ISTANBUL: A Turkish court on Wednesday sentenced the owner and architect of a hotel where 72 people died after it collapsed following an earthquake last year to over 18 years in prison.
The dead included 26 members of a school volleyball team from northern Cyprus. The Grand Isias Hotel in Adiyaman crumbled after the February 2023 quake that claimed 55,000 lives in Turkiye.
The court in Adiyaman sentenced hotel owner Ahmet Bozkurt to 18 years and five months in prison for “causing the death or injury of more than one person through conscious negligence,” the official Anadolu news agency reported.

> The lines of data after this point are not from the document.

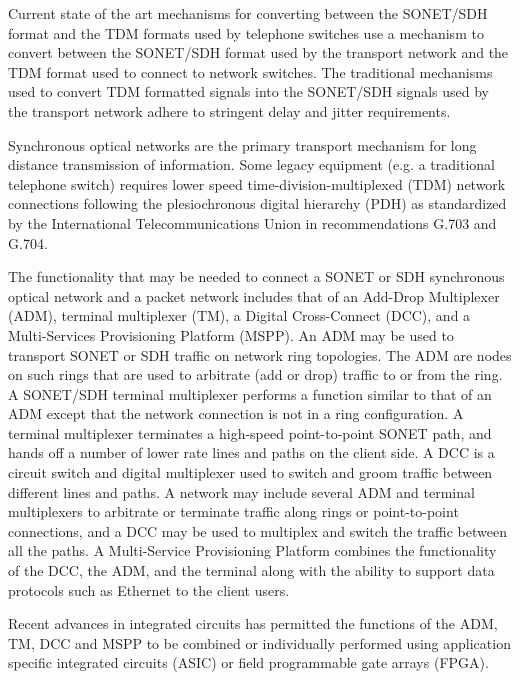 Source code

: \documentclass[letterpaper,final,notitlepage,twocolumn,10pt,twoside]{article}
\begin{document}
Current state of the art mechanisms for converting between the SONET/SDH
format and the TDM formats used by telephone switches use a mechanism to
convert between the SONET/SDH format used by the transport network and the TDM
format used to connect to network switches.  The traditional mechanisms used
to convert TDM formatted signals into the SONET/SDH signals used by the
transport network adhere to stringent delay and jitter requirements.

Synchronous optical networks are the primary transport mechanism for long
distance transmission of information.  Some legacy equipment (e.g. a
traditional telephone switch) requires lower speed time-division-multiplexed
(TDM) network connections following the plesiochronous digital hierarchy
(PDH) as standardized by the International Telecommunications Union in
recommendations \nocite{g703} G.703 and \nocite{g704} G.704.

The functionality that may be needed to connect a SONET or SDH synchronous
optical network and a packet network includes that of an Add-Drop Multiplexer
(ADM), terminal multiplexer (TM), a Digital Cross-Connect (DCC), and a
Multi-Services Provisioning Platform (MSPP).  An ADM may be used to transport
SONET or SDH traffic on network ring topologies.  The ADM are nodes on such
rings that are used to arbitrate (add or drop) traffic to or from the ring.  A
SONET/SDH terminal multiplexer performs a function similar to that of an ADM
except that the network connection is not in a ring configuration.  A terminal
multiplexer terminates a high-speed point-to-point SONET path, and hands off a
number of lower rate lines and paths on the client side.  A DCC is a circuit
switch and digital multiplexer used to switch and groom traffic between
different lines and paths.  A network may include several ADM and terminal
multiplexers to arbitrate or terminate traffic along rings or point-to-point
connections, and a DCC may be used to multiplex and switch the traffic between
all the paths.  A Multi-Service Provisioning Platform combines the
functionality of the DCC, the ADM, and the terminal along with the ability to
support data protocols such as Ethernet to the client users.

Recent advances in integrated circuits has permitted the functions of the ADM,
TM, DCC and MSPP to be combined or individually performed using application
specific integrated circuits (ASIC) or field programmable gate arrays (FPGA).
\end{document}

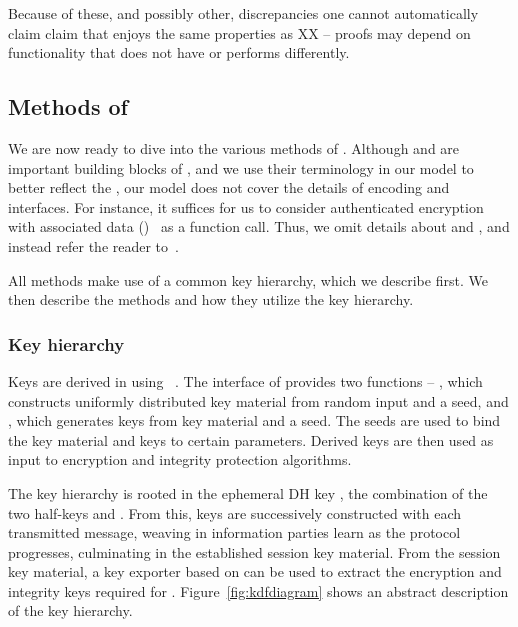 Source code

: Because of these, and possibly other, discrepancies one cannot automatically
claim claim that \mEdhoc{} enjoys
the same properties as XX -- proofs may depend on functionality that \mEdhoc{}
does not have or performs differently.
%

\spacehack
\subsection{Methods of \mEdhoc{}}
\label{sec:methods}
\fillhack
We are now ready to dive into the various methods of \mEdhoc. Although \mCose{} and \mCbor{} are important building blocks of \mEdhoc{}, and we use their terminology in our \mTamarin{} model to better reflect the \mSpec{}, our model does not cover the details of encoding and \mCose{} interfaces.
%
For instance, it suffices for us to consider authenticated encryption with associated data (\mAead{})~\cite{aead} as a function call. Thus, we omit details about \mCose{} and \mCbor{}, and instead refer the reader to~\cite{}. 
%

All methods make use of a common key hierarchy, which we describe first. We then describe the methods and how they utilize the key hierarchy.
%

\spacehack
\subsubsection{Key hierarchy}
\label{sec:keyHierarchy}

Keys are derived in \mEdhoc{} using \mHkdf{}~\cite{rfc5869}.
%
The interface of \mHkdf{} provides two functions -- \mHkdfExtract{}, which constructs uniformly distributed key material from random input and a seed, and \mHkdfExpand{}, which generates keys from key material and a seed.
%
The seeds are used to bind the key material and keys to certain parameters. Derived keys are then used as input to encryption and integrity protection algorithms.
%
%

The key hierarchy is rooted in the ephemeral DH key \mGxy{}, the combination of the two half-keys \mGx{} and \mGy{}.
%
From this, keys are successively constructed with each transmitted message, weaving in information parties learn as the protocol progresses, culminating in the established session key material.
%
From the session key material, a key exporter based on \mHkdf{} can be used to extract the encryption and integrity keys required for \mOscore{}.
%
Figure~\ref{fig:kdfdiagram} shows an abstract description of the key hierarchy.
%


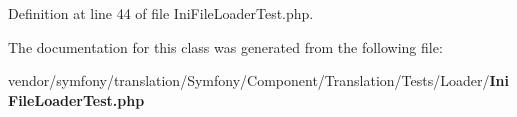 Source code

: Definition at line 44 of file Ini\+File\+Loader\+Test.\+php.



The documentation for this class was generated from the following file\+:\begin{DoxyCompactItemize}
\item 
vendor/symfony/translation/\+Symfony/\+Component/\+Translation/\+Tests/\+Loader/{\bf Ini\+File\+Loader\+Test.\+php}\end{DoxyCompactItemize}
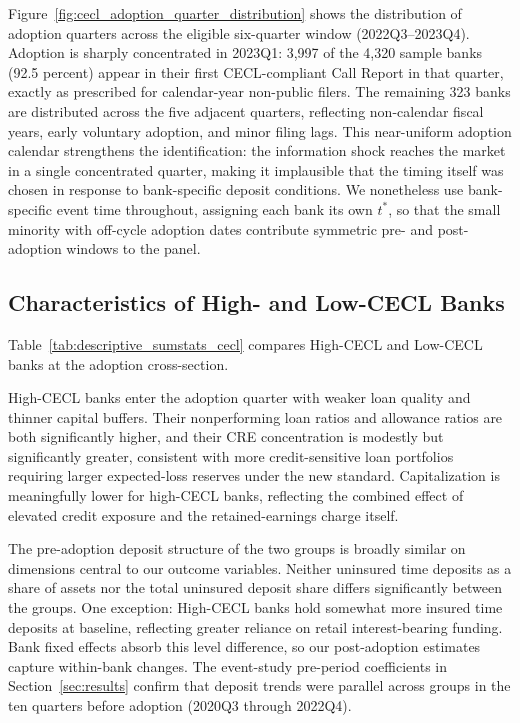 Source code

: Figure~\ref{fig:cecl_adoption_quarter_distribution} shows the distribution of
adoption quarters across the eligible six-quarter window (2022Q3--2023Q4).
Adoption is sharply concentrated in 2023Q1: 3,997 of the 4,320 sample banks
(92.5 percent) appear in their first CECL-compliant Call Report in that quarter,
exactly as prescribed for calendar-year non-public filers.  The remaining
323 banks are distributed across the five adjacent quarters, reflecting
non-calendar fiscal years, early voluntary adoption, and minor filing lags.
This near-uniform adoption calendar strengthens the identification: the
information shock reaches the market in a single concentrated quarter, making
it implausible that the timing itself was chosen in response to bank-specific
deposit conditions.  We nonetheless use bank-specific event time throughout,
assigning each bank its own $t^{*}$, so that the small minority with off-cycle
adoption dates contribute symmetric pre- and post-adoption windows to the panel.

\subsection{Characteristics of High- and Low-CECL Banks}
\label{sec:descriptive:balance}

Table~\ref{tab:descriptive_sumstats_cecl} compares High-CECL and Low-CECL banks
at the adoption cross-section.

High-CECL banks enter the adoption quarter with weaker loan quality and thinner
capital buffers.  Their nonperforming loan ratios and allowance ratios are both
significantly higher, and their CRE concentration is modestly but significantly
greater, consistent with more credit-sensitive loan portfolios requiring larger
expected-loss reserves under the new standard.  Capitalization is meaningfully
lower for high-CECL banks, reflecting the combined effect of elevated credit
exposure and the retained-earnings charge itself.

The pre-adoption deposit structure of the two groups is broadly similar on
dimensions central to our outcome variables.  Neither uninsured time deposits as
a share of assets nor the total uninsured deposit share differs significantly
between the groups.  One exception: High-CECL banks hold somewhat more insured
time deposits at baseline, reflecting greater reliance on retail interest-bearing
funding.  Bank fixed effects absorb this level difference, so our post-adoption
estimates capture within-bank changes.  The event-study pre-period coefficients
in Section~\ref{sec:results} confirm that deposit trends were parallel across
groups in the ten quarters before adoption (2020Q3 through 2022Q4).

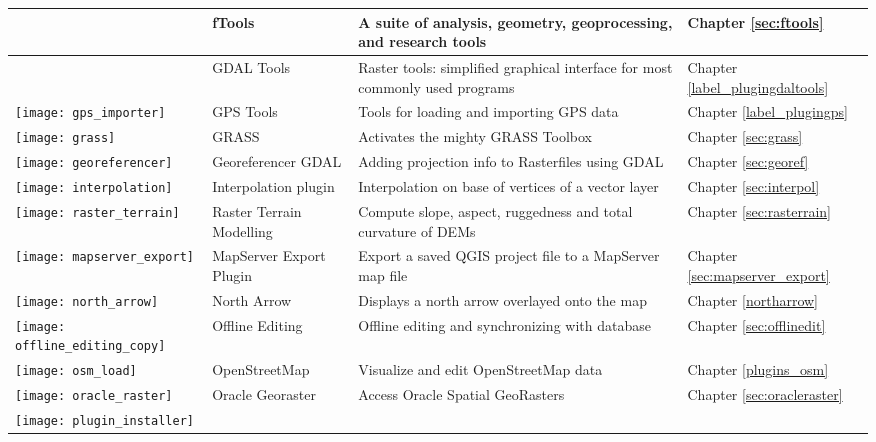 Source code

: {\begin{longtable}{|p{1.2cm}|p{3.8cm}|p{7.5cm}|p{3cm}|}
 & fTools \index{plugins!ftools}& A suite of analysis, geometry, geoprocessing, and research tools & Chapter \ref{sec:ftools}\\
\hline
 & GDAL Tools \index{plugins!gdaltools} & Raster tools: simplified graphical interface for most commonly used programs & Chapter \ref{label_plugingdaltools}\\
\hline
\texttt{[image: gps\_importer]}
 & GPS Tools \index{plugins!gps}& Tools for loading and importing GPS data & Chapter \ref{label_plugingps}\\
\hline
\texttt{[image: grass]}
 & GRASS \index{plugin!grass toolbox} & Activates the mighty GRASS Toolbox & Chapter \ref{sec:grass}\\
\hline
\texttt{[image: georeferencer]}
 & Georeferencer GDAL \index{plugin!georeferencer} & Adding projection info to Rasterfiles using GDAL & Chapter \ref{sec:georef}\\
\hline
\texttt{[image: interpolation]}
& Interpolation plugin \index{plugins!Interpolation}& Interpolation on base of vertices of a vector layer & Chapter \ref{sec:interpol}\\
\hline
\texttt{[image: raster\_terrain]}
& Raster Terrain Modelling \index{plugins!Raster Terrain Modelling}& Compute slope, aspect,
ruggedness and total curvature of DEMs & Chapter \ref{sec:rasterrain}\\
\hline
\texttt{[image: mapserver\_export]}
& MapServer Export Plugin \index{plugins!MapServer Export}& Export a saved QGIS project file to a MapServer map file & Chapter \ref{sec:mapserver_export} \\
\hline
\texttt{[image: north\_arrow]}
& North Arrow \index{plugins!north arrow}& Displays a north arrow overlayed onto the map & Chapter \ref{northarrow}\\
\hline
\texttt{[image: offline\_editing\_copy]}
 & Offline Editing & Offline editing and synchronizing with database & Chapter \ref{sec:offlinedit}\\
\hline
\texttt{[image: osm\_load]}
 & OpenStreetMap & Visualize and edit OpenStreetMap data & Chapter \ref{plugins_osm}\\
\hline
\texttt{[image: oracle\_raster]}
 & Oracle Georaster \index{plugins!georaster}& Access Oracle Spatial GeoRasters & Chapter 
\ref{sec:oracleraster}\\
\hline
\texttt{[image: plugin\_installer]}

\end{longtable}}
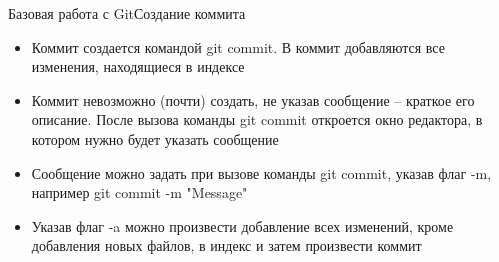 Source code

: \begin{frame}{Базовая работа с Git}{Создание коммита}
    \begin{itemize}
        \item
              Коммит создается командой git commit. В коммит добавляются все изменения, находящиеся в индексе
        \item
              Коммит невозможно (почти) создать, не указав сообщение -- краткое его описание. После вызова команды git commit откроется окно редактора, в котором нужно будет указать сообщение
        \item
              Сообщение можно задать при вызове команды git commit, указав флаг -m, например git commit -m "Message"
        \item
              Указав флаг -a можно произвести добавление всех изменений, кроме добавления новых файлов, в индекс и затем произвести коммит
    \end{itemize}
\end{frame} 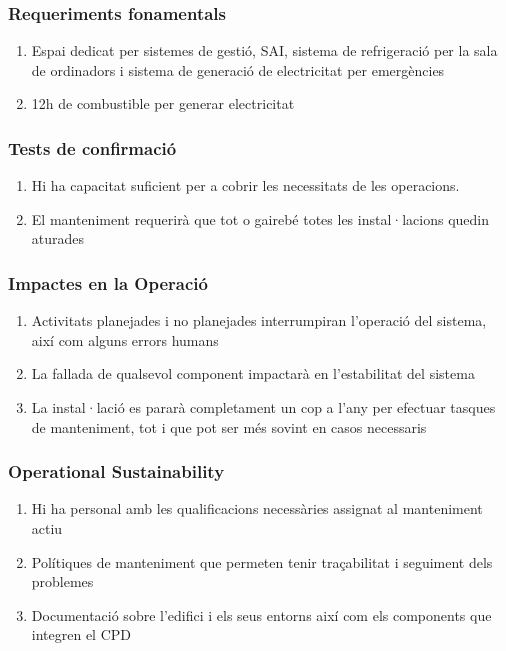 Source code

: \documentclass[11pt,a4paper,titlepage]{article}
\begin{document}
    \subsubsection{Requeriments fonamentals}
    \begin{enumerate}[nolistsep, label=\alph*.]
    \item Espai dedicat per sistemes de gestió, SAI, sistema de refrigeració per la sala de ordinadors i sistema de generació de electricitat per emergències
    \item 12h de combustible per generar electricitat
    \end{enumerate}
    
    \subsubsection{Tests de confirmació}
    \begin{enumerate}[nolistsep, label=\alph*.]
    \item Hi ha capacitat suficient per a cobrir les necessitats de les operacions.
    \item El manteniment requerirà que tot o gairebé totes les instal·lacions quedin aturades
    \end{enumerate}
    
    \subsubsection{Impactes en la Operació}
    \begin{enumerate}[nolistsep, label=\alph*.]
    \item Activitats planejades i no planejades interrumpiran l'operació del sistema, així com alguns errors humans
    \item La fallada de qualsevol component impactarà en l'estabilitat del sistema
    \item La instal·lació es pararà completament un cop a l'any per efectuar tasques de manteniment, tot i que pot ser més sovint en casos necessaris
    \end{enumerate}
    
    \subsubsection{Operational Sustainability}
    \begin{enumerate}[nolistsep, label=\alph*.]
    \item Hi ha personal amb les qualificacions necessàries assignat al manteniment actiu
    \item Polítiques de manteniment que permeten tenir traçabilitat i seguiment dels problemes
    \item Documentació sobre l'edifici i els seus entorns així com els components que integren el CPD
    \end{enumerate}
    
\end{document}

His son Mehmet Fatih Bozkurt was sentenced to 17 years and four months in jail and architect Erdem Yilmaz got 18 years and five months on the same charges, Anadolu added.
An AFP team saw the hotel completely flattened.
The regional government declared a national mobilization, hiring a private plane to join a search-and-rescue effort for the volleyball team members.
Speaking to reporters after the court’s verdict, Turkish Cypriot Prime Minister Unal Ustel said the sentences were too lenient and they would take the case to a higher court.
“Hotel owners did not get the punishment we had expected,” Ustel said. “But despite that, everyone from those responsible in the hotel’s construction to the architect was sentenced. That made us partially happy.”
The collapse of the hotel sparked harsh criticism of the government for allowing the construction of a building without the necessary permits.